With the end of the great military confrontation in Central Europe, world wars are unlikely to recur. In the heteropolar world order which is arising, tensions will be generated and sparks will fly, but major powers will find non-violent ways to resolve their differences.
They must, if the catastrophic consequences associated with the failure to accommodate power shifts in the 20th century – two world wars and the Cold War – are not to be repeated.
State failure in secondary areas, on the other hand, can be managed – so to speak – mainly through denial, an averted gaze or, not infrequently, wilful blindness.
Among the residual conflicts that remain in the age of globalization, small-scale, irregular wars, such as those being waged in Afghanistan and Iraq, and asymmetrical wars, such as the Global War on Terror, have moved to centre stage. Essentially discretionary in nature, these somewhat exotic, episodic contests have pitted regular militaries against an unconventional opposition, at best with mixed results.

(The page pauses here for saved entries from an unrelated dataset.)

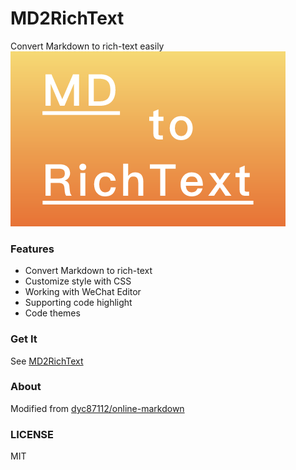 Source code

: # MD2RichText
Convert Markdown to rich-text easily  
![](./2.png)  

### Features

* Convert Markdown to rich-text
* Customize style with CSS
* Working with WeChat Editor
* Supporting code highlight
* Code themes

### Get It
See [MD2RichText](https://)

### About
Modified from [dyc87112/online-markdown](https://github.com/dyc87112/online-markdown/)  

### LICENSE
MIT
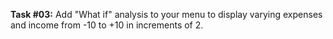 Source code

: **Task #03:** Add "What if" analysis to your menu to display varying expenses and income from -10 to +10 in increments of 2.
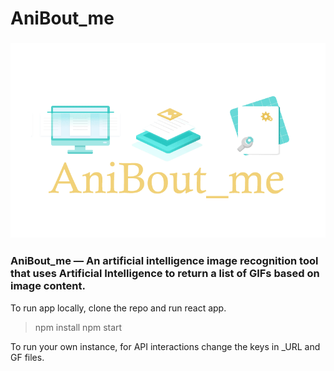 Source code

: # AniBout_me

<h3 align="center"><img src="./scan.gif" alt="app_logo"/></h3>

<h3 align="left">AniBout_me — An artificial intelligence image recognition tool that uses Artificial Intelligence to return a list of GIFs based on image content.</h3>

To run app locally, clone the repo and run react app.
> npm install
> npm start

To run your own instance, for API interactions change the keys in _URL and GF files.





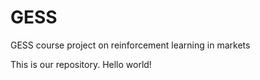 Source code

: # GESS
GESS course project on reinforcement learning in markets


This is our repository. Hello world!
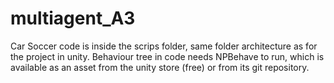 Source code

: # multiagent_A3

Car Soccer code is inside the scrips folder, same folder architecture as for the project in unity. Behaviour tree in code needs NPBehave to run, which is available as an asset from the unity store (free) or from its git repository.
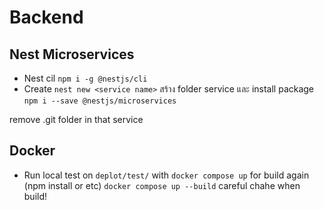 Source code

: # Backend

## Nest Microservices
- Nest cil
`npm i -g @nestjs/cli`
- Create
`nest new <service name>` สร้าง folder service และ install package `npm i --save @nestjs/microservices`

remove .git folder in that service
## Docker 
- Run local test on `deplot/test/` with `docker compose up` for build again (npm install or etc) `docker compose up --build` careful chahe when build! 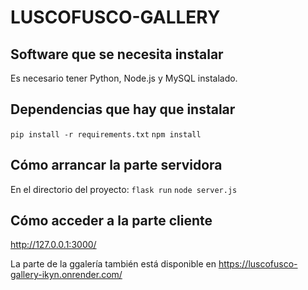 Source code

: # LUSCOFUSCO-GALLERY

## Software que se necesita instalar
Es necesario tener Python, Node.js y MySQL instalado. 

## Dependencias que hay que instalar
`pip install -r requirements.txt`
`npm install`

## Cómo arrancar la parte servidora
En el directorio del proyecto:
`flask run`
`node server.js`

## Cómo acceder a la parte cliente
http://127.0.0.1:3000/

La parte de la ggalería también está disponible en https://luscofusco-gallery-ikyn.onrender.com/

Such types of conflict are often conflated, and are becoming more common. Yet success - as expressed through greater security - has not been achieved.
Foreign ministries, among others, have not been pre-occupied with assessing the meaning of these sorts of shifts, or the impact on how they conduct their operations abroad.
Not so, however, with the departments of defence. In 1989, a group of serving and former members of the US military, mainly marines, put forth a very focused discussion of insurgency in a paper entitled Fourth Generation Warfare (4GW).
The authors maintain that the essence of warfare has evolved from massed manpower, to massed firepower, to manoeuvre, and now to a fourth stage characterized by asymmetry. The old linear, hierarchic and orderly doctrines and practices must therefore be replaced by an appreciation of the unpredictable, loosely networked and disorderly conditions so prevalent in battle today, particularly in the often remote and turbulent areas where most of contemporary conflict occurs.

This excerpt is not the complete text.